Le nove schede bianche e le diciassette schede nulle sono un segnale: «Cercherò di convincere i 26 che non mi hanno votato», ha esordito ecumenico Orsini che cita «tre parole: il dialogo, che vuol dire mettere al centro le imprese; l’identità quindi far sentire l’ultimo nostro associato parte di un progetto; e l’unità, basta con questa cosa aziende grandi e piccole».
L’elezione sarà il 23 maggio con il voto dell’assemblea.

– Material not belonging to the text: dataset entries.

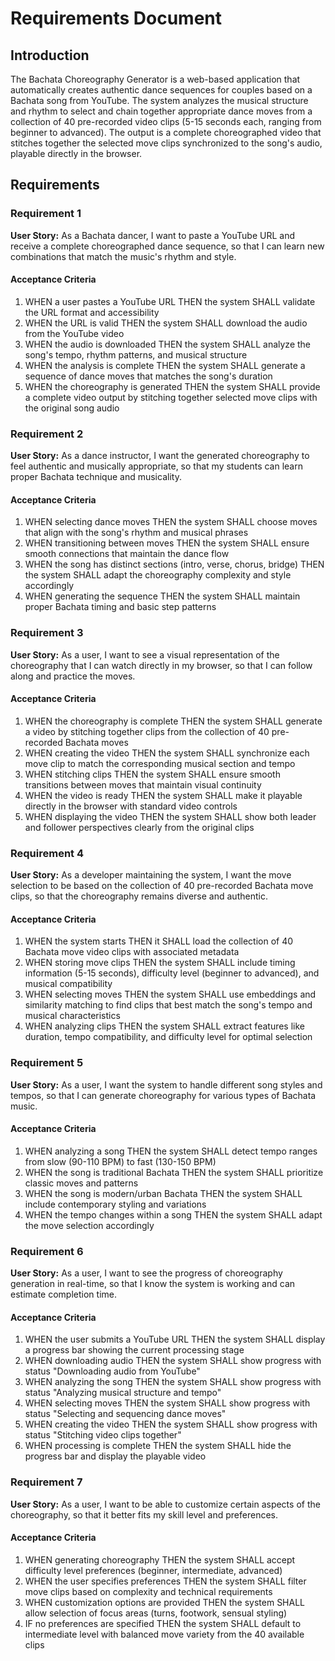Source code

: # Requirements Document

## Introduction

The Bachata Choreography Generator is a web-based application that automatically creates authentic dance sequences for couples based on a Bachata song from YouTube. The system analyzes the musical structure and rhythm to select and chain together appropriate dance moves from a collection of 40 pre-recorded video clips (5-15 seconds each, ranging from beginner to advanced). The output is a complete choreographed video that stitches together the selected move clips synchronized to the song's audio, playable directly in the browser.

## Requirements

### Requirement 1

**User Story:** As a Bachata dancer, I want to paste a YouTube URL and receive a complete choreographed dance sequence, so that I can learn new combinations that match the music's rhythm and style.

#### Acceptance Criteria

1. WHEN a user pastes a YouTube URL THEN the system SHALL validate the URL format and accessibility
2. WHEN the URL is valid THEN the system SHALL download the audio from the YouTube video
3. WHEN the audio is downloaded THEN the system SHALL analyze the song's tempo, rhythm patterns, and musical structure
4. WHEN the analysis is complete THEN the system SHALL generate a sequence of dance moves that matches the song's duration
5. WHEN the choreography is generated THEN the system SHALL provide a complete video output by stitching together selected move clips with the original song audio 

### Requirement 2

**User Story:** As a dance instructor, I want the generated choreography to feel authentic and musically appropriate, so that my students can learn proper Bachata technique and musicality.

#### Acceptance Criteria

1. WHEN selecting dance moves THEN the system SHALL choose moves that align with the song's rhythm and musical phrases
2. WHEN transitioning between moves THEN the system SHALL ensure smooth connections that maintain the dance flow
3. WHEN the song has distinct sections (intro, verse, chorus, bridge) THEN the system SHALL adapt the choreography complexity and style accordingly
4. WHEN generating the sequence THEN the system SHALL maintain proper Bachata timing and basic step patterns

### Requirement 3

**User Story:** As a user, I want to see a visual representation of the choreography that I can watch directly in my browser, so that I can follow along and practice the moves.

#### Acceptance Criteria

1. WHEN the choreography is complete THEN the system SHALL generate a video by stitching together clips from the collection of 40 pre-recorded Bachata moves
2. WHEN creating the video THEN the system SHALL synchronize each move clip to match the corresponding musical section and tempo
3. WHEN stitching clips THEN the system SHALL ensure smooth transitions between moves that maintain visual continuity
4. WHEN the video is ready THEN the system SHALL make it playable directly in the browser with standard video controls
5. WHEN displaying the video THEN the system SHALL show both leader and follower perspectives clearly from the original clips

### Requirement 4

**User Story:** As a developer maintaining the system, I want the move selection to be based on the collection of 40 pre-recorded Bachata move clips, so that the choreography remains diverse and authentic.

#### Acceptance Criteria

1. WHEN the system starts THEN it SHALL load the collection of 40 Bachata move video clips with associated metadata
2. WHEN storing move clips THEN the system SHALL include timing information (5-15 seconds), difficulty level (beginner to advanced), and musical compatibility
3. WHEN selecting moves THEN the system SHALL use embeddings and similarity matching to find clips that best match the song's tempo and musical characteristics
4. WHEN analyzing clips THEN the system SHALL extract features like duration, tempo compatibility, and difficulty level for optimal selection

### Requirement 5

**User Story:** As a user, I want the system to handle different song styles and tempos, so that I can generate choreography for various types of Bachata music.

#### Acceptance Criteria

1. WHEN analyzing a song THEN the system SHALL detect tempo ranges from slow (90-110 BPM) to fast (130-150 BPM)
2. WHEN the song is traditional Bachata THEN the system SHALL prioritize classic moves and patterns
3. WHEN the song is modern/urban Bachata THEN the system SHALL include contemporary styling and variations
4. WHEN the tempo changes within a song THEN the system SHALL adapt the move selection accordingly

### Requirement 6

**User Story:** As a user, I want to see the progress of choreography generation in real-time, so that I know the system is working and can estimate completion time.

#### Acceptance Criteria

1. WHEN the user submits a YouTube URL THEN the system SHALL display a progress bar showing the current processing stage
2. WHEN downloading audio THEN the system SHALL show progress with status "Downloading audio from YouTube"
3. WHEN analyzing the song THEN the system SHALL show progress with status "Analyzing musical structure and tempo"
4. WHEN selecting moves THEN the system SHALL show progress with status "Selecting and sequencing dance moves"
5. WHEN creating the video THEN the system SHALL show progress with status "Stitching video clips together"
6. WHEN processing is complete THEN the system SHALL hide the progress bar and display the playable video

### Requirement 7

**User Story:** As a user, I want to be able to customize certain aspects of the choreography, so that it better fits my skill level and preferences.

#### Acceptance Criteria

1. WHEN generating choreography THEN the system SHALL accept difficulty level preferences (beginner, intermediate, advanced)
2. WHEN the user specifies preferences THEN the system SHALL filter move clips based on complexity and technical requirements
3. WHEN customization options are provided THEN the system SHALL allow selection of focus areas (turns, footwork, sensual styling)
4. IF no preferences are specified THEN the system SHALL default to intermediate level with balanced move variety from the 40 available clips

La svolta c’è stata con la decisione di Garrone di sacrificare la sua candidatura: «Un atto di grande responsabilità – ha commenta il presidente designato – . Il passo indietro di Edoardo, persona che stimo e rispetto tantissimo, mi ha messo nelle condizioni di poter scegliere la squadra in totale responsabilità per mettere al centro i capitoli del programma e le migliori persone a fianco ai capitoli che andremo a costruire. È l’unico modo per far sì che la squadra della nuova presidenza sia forte».
ORA PERÒ PROPRIO GARRONE e Gozzi si attendono la nomina a vicepresidenti il 18 aprile: sarà la prova del nove per questo sforzo di ricomposizione e coesione.

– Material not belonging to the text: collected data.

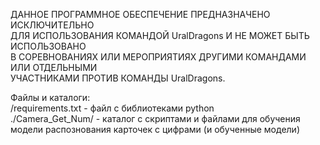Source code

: ДАННОЕ ПРОГРАММНОЕ ОБЕСПЕЧЕНИЕ ПРЕДНАЗНАЧЕНО ИСКЛЮЧИТЕЛЬНО  
ДЛЯ ИСПОЛЬЗОВАНИЯ КОМАНДОЙ UralDragons И НЕ МОЖЕТ БЫТЬ ИСПОЛЬЗОВАНО  
В СОРЕВНОВАНИЯХ ИЛИ МЕРОПРИЯТИЯХ ДРУГИМИ КОМАНДАМИ ИЛИ ОТДЕЛЬНЫМИ   
УЧАСТНИКАМИ ПРОТИВ КОМАНДЫ UralDragons.   

Файлы и каталоги:   
/requirements.txt - файл с библиотеками python   
./Camera_Get_Num/ - каталог с скриптами и файлами для обучения модели распознования карточек с цифрами (и обученные модели)   

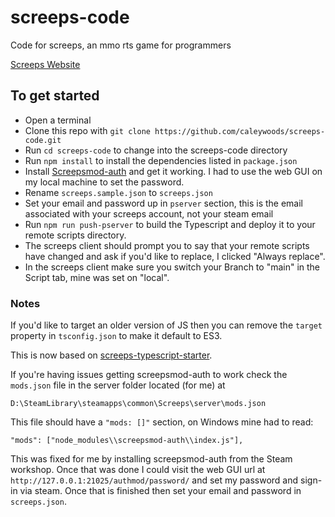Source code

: # screeps-code
Code for screeps, an mmo rts game for programmers

[Screeps Website](https://screeps.com/)

## To get started
* Open a terminal
* Clone this repo with `git clone https://github.com/caleywoods/screeps-code.git`
* Run `cd screeps-code` to change into the screeps-code directory
* Run `npm install` to install the dependencies listed in `package.json`
* Install [Screepsmod-auth](https://github.com/ScreepsMods/screepsmod-auth) and get it working. I had to use the web GUI on my local machine to set the password.
* Rename `screeps.sample.json` to `screeps.json`
* Set your email and password up in `pserver` section, this is the email associated with your screeps account, not your steam email 
* Run `npm run push-pserver` to build the Typescript and deploy it to your remote scripts directory.
* The screeps client should prompt you to say that your remote scripts have changed and ask if you'd like to replace, I clicked "Always replace".
* In the screeps client make sure you switch your Branch to "main" in the Script tab, mine was set on "local".

### Notes
If you'd like to target an older version of JS then you can remove the `target` property in `tsconfig.json` to make it default to ES3.

This is now based on [screeps-typescript-starter](https://github.com/screepers/screeps-typescript-starter).

If you're having issues getting screepsmod-auth to work check the `mods.json` file in the server folder located (for me) at

`D:\SteamLibrary\steamapps\common\Screeps\server\mods.json`

This file should have a `"mods: []"` section, on Windows mine had to read:

    "mods": ["node_modules\\screepsmod-auth\\index.js"],

This was fixed for me by installing screepsmod-auth from the Steam workshop. Once that was done I could visit the web GUI url at `http://127.0.0.1:21025/authmod/password/` and set my password and sign-in via steam. Once that is finished then set your email and password in `screeps.json`.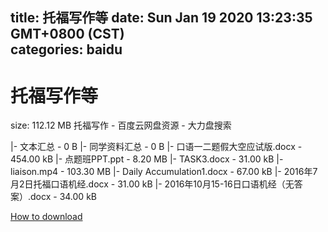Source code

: 
title: 托福写作等
date: Sun Jan 19 2020 13:23:35 GMT+0800 (CST)    
categories: baidu
---

# 托福写作等
size: 112.12 MB
 托福写作 - 百度云网盘资源 - 大力盘搜索
 
|- 文本汇总 - 0 B
|- 同学资料汇总 - 0 B
|- 口语一二题假大空应试版.docx - 454.00 kB
|- 点题班PPT.ppt - 8.20 MB
|- TASK3.docx - 31.00 kB
|- liaison.mp4 - 103.30 MB
|- Daily Accumulation1.docx - 67.00 kB
|- 2016年7月2日托福口语机经.docx - 31.00 kB
|- 2016年10月15-16日口语机经（无答案）.docx - 34.00 kB

[How to download](https://bpcam.bemobtrk.com/go/2ceec3aa-1ca2-46d6-b9ff-aaa5c184517c?jno=813)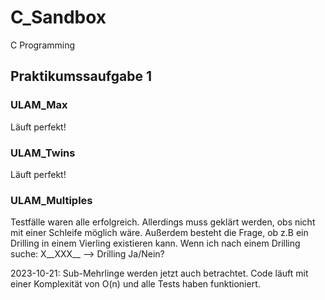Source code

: # C_Sandbox

C Programming

## Praktikumssaufgabe 1

### ULAM_Max

Läuft perfekt!

### ULAM_Twins

Läuft perfekt!

### ULAM_Multiples

Testfälle waren alle erfolgreich. Allerdings muss geklärt werden, obs nicht mit einer Schleife möglich wäre.
Außerdem besteht die Frage, ob z.B ein Drilling in einem Vierling existieren kann.
Wenn ich nach einem Drilling suche:
X__XXX__  --> Drilling Ja/Nein?

2023-10-21: Sub-Mehrlinge werden jetzt auch betrachtet. Code läuft mit einer Komplexität von O(n) und alle Tests haben
funktioniert.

A Orsini sono arrivate le congratulazioni della premier Giorgia Meloni: «Auguri di buon lavoro a Emanuele Orsini, per questo governo lo Stato deve essere un alleato naturale delle imprese e degli imprenditori. Non faremo mancare disponibilità e dialogo». E nessuno aveva dubbi in materia.
Per il resto è tutto un profluvio di complimenti a Garrone. «Sono contenta perché Confindustria ha ritrovato compattezza e unità: è la cosa più importante dopo una campagna pesante, molto mediatica, complicata», dice la Emma Marcegaglia: «Credo che vada evidenziato che Edoardo Garrone ha fatto un atto importante: ha reso possibile il fatto che ci siamo riuniti».
«Ottimo clima», commenta il gran cerimoniere Luigi Abete: «La decisione di Edoardo Garrone è stata un gesto di alta sensibilità associativa e di grande prospettiva strategica». Che poi elogia anche Gozzi: «Le due persone che avevano raggiunto il maggior livello di consenso avevano entrambe esperienze ed entusiasmo progettuale per poter essere un presidente di Confindustria ottimo per il prossimo quadriennio. Devo segnalare che la votazione ha rappresentato positivamente questa scelta’», si intesta il ruolo di king maker Abete.
LE CRONACHE della mattinanata riportano anche la il forte e lungo applauso, in consiglio generale, tutti in piedi, della platea di industriali. Ma i ben informati spiegano che gli applausi erano più una liberazione «per otto anni in cui Confindustria è caduta molto in basso».
A salvare solo in parte il lascito di Bonomi, piccolo imprenditore del biomedicale, ai suoi consociati ha pensato il governo Meloni. Nonostante l’amore professato dal semi industriale milanese per Mario Draghi, è stata la modifica del Pnrr voluto dal ministro Fitto a regalare alle imprese italiane 15 miliardi di euro a fondo perduto. Gli industriali italiani sono abituati così.